> [Activity]: In the records below, find every line that contains "subsection" and list it.

Record set Start Marker

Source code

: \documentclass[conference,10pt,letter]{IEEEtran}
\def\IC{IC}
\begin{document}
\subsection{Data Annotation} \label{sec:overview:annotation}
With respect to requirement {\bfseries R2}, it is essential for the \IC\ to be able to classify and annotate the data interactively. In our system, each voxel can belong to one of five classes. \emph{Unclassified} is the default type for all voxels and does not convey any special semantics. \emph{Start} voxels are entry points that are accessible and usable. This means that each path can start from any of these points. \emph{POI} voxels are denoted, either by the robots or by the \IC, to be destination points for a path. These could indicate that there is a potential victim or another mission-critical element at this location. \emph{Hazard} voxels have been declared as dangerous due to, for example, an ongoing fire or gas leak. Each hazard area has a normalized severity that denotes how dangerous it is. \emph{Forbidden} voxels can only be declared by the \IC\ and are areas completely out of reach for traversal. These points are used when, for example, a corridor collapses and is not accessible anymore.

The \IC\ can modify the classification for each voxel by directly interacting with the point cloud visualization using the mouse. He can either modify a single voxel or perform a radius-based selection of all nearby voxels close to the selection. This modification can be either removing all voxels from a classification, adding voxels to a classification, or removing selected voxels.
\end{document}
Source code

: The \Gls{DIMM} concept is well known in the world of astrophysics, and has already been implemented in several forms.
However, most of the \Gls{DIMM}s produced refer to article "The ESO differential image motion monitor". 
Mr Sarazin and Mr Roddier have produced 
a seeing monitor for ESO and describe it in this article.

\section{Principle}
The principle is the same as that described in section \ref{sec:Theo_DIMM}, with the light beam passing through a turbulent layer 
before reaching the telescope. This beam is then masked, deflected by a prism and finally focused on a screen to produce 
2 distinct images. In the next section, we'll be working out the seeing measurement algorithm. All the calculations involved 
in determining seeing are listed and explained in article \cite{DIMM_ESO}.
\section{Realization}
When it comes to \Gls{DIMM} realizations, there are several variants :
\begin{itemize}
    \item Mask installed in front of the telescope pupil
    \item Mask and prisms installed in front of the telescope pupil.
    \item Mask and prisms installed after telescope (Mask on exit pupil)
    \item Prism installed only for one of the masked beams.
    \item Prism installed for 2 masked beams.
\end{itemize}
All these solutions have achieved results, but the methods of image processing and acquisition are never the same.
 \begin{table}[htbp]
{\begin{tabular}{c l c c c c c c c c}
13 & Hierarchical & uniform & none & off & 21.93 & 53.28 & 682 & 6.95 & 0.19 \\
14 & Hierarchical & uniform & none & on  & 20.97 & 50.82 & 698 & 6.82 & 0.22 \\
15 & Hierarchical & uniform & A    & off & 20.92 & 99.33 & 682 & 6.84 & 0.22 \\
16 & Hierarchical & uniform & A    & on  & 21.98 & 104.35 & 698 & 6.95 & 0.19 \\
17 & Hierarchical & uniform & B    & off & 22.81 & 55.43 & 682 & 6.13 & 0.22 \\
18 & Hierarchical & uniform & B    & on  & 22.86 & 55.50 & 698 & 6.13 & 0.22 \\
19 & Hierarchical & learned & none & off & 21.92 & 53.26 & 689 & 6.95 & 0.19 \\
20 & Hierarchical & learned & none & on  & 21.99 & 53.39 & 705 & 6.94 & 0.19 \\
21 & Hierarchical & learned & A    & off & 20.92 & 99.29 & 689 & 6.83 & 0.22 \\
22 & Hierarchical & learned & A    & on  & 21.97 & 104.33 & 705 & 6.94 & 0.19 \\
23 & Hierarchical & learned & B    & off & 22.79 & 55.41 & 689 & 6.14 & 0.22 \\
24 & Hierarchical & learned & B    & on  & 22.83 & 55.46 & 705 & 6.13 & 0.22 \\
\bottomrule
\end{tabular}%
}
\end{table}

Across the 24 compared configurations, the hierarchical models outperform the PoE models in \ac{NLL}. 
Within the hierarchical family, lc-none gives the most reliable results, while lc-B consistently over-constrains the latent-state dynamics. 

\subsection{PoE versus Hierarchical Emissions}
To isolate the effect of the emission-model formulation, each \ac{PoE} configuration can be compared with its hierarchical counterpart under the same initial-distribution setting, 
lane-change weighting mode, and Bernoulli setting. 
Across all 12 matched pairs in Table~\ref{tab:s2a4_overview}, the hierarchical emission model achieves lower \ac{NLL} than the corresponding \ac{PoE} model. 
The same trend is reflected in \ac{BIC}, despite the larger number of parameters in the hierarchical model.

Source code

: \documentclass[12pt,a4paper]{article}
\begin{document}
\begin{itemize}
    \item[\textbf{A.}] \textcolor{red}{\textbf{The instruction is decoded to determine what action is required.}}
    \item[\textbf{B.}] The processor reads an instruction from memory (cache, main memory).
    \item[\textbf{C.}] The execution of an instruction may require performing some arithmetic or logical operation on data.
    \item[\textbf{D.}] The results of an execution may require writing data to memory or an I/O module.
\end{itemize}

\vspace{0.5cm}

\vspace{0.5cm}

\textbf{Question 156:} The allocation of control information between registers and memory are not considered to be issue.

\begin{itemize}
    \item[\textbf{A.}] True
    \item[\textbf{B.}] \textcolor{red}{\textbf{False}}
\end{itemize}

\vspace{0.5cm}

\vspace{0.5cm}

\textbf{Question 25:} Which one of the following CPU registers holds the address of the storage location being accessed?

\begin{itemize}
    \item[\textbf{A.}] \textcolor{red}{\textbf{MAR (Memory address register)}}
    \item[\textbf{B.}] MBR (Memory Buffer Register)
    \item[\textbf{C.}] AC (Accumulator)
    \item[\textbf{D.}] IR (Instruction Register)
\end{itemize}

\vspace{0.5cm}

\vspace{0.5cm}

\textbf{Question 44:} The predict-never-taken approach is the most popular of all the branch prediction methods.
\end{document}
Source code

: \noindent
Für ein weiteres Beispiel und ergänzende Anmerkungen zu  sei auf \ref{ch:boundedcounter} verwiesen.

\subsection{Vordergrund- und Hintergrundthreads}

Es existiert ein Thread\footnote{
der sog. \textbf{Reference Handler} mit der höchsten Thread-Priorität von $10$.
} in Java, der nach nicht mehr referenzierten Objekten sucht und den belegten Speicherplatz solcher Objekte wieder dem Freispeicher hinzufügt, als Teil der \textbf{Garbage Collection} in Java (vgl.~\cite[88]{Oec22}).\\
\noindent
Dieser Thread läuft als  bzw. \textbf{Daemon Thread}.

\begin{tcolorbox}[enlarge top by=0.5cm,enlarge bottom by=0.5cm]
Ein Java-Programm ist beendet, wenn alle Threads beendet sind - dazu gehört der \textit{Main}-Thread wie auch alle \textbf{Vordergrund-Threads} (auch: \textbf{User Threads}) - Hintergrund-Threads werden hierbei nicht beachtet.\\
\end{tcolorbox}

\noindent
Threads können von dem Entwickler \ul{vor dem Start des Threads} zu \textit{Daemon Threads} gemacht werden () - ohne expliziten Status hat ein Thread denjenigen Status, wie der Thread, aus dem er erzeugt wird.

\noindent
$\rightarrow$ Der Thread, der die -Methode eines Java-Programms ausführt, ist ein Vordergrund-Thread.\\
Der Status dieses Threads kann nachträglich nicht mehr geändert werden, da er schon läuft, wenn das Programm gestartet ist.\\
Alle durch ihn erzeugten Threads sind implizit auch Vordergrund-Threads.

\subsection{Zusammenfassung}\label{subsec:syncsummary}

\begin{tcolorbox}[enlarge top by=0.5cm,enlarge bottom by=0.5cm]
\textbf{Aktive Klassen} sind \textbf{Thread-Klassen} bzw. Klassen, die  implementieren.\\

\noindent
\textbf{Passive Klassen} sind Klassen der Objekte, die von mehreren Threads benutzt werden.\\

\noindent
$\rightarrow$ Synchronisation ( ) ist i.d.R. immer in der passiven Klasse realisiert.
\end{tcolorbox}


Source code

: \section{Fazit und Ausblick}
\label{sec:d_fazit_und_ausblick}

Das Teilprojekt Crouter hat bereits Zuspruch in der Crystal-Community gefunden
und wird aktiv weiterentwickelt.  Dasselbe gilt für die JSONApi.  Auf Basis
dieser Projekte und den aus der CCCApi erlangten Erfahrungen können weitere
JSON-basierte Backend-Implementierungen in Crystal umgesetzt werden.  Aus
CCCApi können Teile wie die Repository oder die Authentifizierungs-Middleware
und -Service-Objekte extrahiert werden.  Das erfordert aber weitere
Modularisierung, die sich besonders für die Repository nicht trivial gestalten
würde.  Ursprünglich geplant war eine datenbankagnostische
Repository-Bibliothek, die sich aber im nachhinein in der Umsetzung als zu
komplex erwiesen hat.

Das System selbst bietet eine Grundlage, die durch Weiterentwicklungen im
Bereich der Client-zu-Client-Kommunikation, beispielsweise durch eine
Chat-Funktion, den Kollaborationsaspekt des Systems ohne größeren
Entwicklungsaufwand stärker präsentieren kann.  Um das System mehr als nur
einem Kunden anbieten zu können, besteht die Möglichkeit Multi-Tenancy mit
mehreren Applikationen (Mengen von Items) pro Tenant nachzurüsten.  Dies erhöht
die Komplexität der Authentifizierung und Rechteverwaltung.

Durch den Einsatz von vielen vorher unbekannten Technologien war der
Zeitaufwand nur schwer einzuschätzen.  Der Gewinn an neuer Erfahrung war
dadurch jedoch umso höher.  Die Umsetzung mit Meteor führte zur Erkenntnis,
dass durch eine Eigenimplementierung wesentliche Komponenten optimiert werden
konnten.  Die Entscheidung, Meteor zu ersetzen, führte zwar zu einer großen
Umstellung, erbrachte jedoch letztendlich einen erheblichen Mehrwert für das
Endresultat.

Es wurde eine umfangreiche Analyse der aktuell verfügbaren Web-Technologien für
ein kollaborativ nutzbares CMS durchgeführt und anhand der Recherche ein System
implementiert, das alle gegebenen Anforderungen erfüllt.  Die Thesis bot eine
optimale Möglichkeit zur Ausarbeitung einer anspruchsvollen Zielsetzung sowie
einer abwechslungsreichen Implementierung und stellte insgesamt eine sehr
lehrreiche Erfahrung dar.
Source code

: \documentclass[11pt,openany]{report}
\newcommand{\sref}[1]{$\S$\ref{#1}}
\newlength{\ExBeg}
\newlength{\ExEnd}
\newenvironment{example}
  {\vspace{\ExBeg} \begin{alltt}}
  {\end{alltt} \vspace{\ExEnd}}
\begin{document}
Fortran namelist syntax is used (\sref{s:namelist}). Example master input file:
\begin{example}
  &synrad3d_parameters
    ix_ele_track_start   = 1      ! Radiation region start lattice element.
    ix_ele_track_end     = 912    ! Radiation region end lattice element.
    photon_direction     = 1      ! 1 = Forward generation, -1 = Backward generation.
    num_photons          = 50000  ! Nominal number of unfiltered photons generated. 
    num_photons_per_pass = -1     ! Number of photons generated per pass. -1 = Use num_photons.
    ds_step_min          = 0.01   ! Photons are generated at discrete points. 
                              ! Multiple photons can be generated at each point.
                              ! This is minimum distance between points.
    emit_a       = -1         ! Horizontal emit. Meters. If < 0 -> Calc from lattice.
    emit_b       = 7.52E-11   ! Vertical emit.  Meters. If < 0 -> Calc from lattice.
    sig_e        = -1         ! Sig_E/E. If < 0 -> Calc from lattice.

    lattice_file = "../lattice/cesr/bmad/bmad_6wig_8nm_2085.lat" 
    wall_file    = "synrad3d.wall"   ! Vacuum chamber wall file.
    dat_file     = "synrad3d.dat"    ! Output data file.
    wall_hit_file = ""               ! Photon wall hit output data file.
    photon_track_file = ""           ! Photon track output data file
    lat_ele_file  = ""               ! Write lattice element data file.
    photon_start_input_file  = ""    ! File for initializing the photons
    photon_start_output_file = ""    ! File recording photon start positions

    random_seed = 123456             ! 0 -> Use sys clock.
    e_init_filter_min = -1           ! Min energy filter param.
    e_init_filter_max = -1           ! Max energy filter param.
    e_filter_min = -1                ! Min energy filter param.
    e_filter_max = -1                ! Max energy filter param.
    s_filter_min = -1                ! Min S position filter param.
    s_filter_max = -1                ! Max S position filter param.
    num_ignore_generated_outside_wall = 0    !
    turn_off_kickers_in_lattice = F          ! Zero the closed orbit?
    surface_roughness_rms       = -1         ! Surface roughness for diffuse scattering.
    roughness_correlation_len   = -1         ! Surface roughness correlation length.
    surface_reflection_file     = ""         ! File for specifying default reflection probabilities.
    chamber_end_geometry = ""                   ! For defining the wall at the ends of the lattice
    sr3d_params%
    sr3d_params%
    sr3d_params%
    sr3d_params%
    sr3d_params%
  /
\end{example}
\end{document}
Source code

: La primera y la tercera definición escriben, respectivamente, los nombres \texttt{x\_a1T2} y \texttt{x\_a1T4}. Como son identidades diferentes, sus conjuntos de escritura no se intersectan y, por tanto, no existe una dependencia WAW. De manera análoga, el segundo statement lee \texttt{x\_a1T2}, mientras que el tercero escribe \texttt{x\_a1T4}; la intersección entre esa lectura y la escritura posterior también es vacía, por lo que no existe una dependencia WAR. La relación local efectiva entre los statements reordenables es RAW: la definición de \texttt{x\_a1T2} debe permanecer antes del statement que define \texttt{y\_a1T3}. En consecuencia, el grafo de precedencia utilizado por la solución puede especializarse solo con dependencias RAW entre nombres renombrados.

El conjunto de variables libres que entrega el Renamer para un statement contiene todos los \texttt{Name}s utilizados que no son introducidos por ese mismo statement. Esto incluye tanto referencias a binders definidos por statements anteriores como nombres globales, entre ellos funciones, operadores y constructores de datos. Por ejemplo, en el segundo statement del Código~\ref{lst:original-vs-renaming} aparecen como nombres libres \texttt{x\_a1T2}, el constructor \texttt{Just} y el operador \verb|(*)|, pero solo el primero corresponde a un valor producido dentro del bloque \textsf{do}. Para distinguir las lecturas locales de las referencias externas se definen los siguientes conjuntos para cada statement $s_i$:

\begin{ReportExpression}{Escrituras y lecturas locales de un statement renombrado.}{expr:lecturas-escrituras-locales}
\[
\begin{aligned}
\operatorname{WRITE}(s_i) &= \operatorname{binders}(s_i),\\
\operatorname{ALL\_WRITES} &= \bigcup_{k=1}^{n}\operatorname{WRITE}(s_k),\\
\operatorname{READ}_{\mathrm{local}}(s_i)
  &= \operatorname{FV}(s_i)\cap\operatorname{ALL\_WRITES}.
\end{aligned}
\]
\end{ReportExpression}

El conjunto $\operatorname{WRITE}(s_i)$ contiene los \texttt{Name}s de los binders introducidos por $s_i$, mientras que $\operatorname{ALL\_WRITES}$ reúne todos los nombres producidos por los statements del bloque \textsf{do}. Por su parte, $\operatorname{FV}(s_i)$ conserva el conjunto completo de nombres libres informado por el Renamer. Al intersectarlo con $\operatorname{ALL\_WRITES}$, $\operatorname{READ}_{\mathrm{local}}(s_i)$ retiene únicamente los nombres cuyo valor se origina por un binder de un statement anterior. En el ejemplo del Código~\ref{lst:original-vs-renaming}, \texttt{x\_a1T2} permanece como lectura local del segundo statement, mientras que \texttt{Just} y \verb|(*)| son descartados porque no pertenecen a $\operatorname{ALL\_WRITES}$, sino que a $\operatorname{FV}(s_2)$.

Record set End Marker

> [Answer section]:
\subsection{Data Annotation} \label{sec:overview:annotation}
\subsection{PoE versus Hierarchical Emissions}
\subsection{Vordergrund- und Hintergrundthreads}
\subsection{Zusammenfassung}\label{subsec:syncsummary}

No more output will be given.